> **Instructions for the task**: Please count the lines in the data below that mention the word "Situação", then give only the total.

> **The data**:
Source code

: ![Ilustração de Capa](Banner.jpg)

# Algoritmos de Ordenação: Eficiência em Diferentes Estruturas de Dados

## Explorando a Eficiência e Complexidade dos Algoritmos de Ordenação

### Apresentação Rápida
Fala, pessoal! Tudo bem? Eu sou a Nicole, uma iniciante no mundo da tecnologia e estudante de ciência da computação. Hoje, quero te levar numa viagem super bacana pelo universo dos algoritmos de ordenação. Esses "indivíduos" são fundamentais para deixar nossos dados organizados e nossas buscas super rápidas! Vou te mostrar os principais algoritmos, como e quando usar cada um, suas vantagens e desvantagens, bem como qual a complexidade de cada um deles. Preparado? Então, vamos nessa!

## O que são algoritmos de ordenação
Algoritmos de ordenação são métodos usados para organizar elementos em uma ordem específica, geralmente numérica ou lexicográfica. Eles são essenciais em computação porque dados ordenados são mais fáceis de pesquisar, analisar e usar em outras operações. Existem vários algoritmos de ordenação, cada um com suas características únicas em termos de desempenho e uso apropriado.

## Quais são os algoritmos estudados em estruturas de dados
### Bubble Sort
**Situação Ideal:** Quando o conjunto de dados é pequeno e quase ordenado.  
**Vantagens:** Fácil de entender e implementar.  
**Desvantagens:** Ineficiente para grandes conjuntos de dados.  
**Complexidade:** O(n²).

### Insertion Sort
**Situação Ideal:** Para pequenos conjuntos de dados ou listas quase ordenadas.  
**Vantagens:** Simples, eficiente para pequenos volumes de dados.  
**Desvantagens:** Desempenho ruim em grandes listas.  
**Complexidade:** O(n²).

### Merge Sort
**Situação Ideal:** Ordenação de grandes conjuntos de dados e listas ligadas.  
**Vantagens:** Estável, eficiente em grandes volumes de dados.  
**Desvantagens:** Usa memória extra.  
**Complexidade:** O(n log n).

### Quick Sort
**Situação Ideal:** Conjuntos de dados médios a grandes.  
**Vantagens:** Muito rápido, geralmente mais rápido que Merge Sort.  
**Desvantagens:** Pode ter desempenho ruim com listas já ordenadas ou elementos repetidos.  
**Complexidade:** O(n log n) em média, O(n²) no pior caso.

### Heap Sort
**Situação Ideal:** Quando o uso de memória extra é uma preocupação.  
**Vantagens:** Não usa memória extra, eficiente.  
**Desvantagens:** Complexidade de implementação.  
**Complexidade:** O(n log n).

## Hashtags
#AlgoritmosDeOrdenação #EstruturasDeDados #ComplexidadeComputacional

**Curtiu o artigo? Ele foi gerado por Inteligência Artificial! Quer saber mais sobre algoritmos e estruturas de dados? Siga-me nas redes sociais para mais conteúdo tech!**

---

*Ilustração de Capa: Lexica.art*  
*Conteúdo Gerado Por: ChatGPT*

> **Solved problem**: 5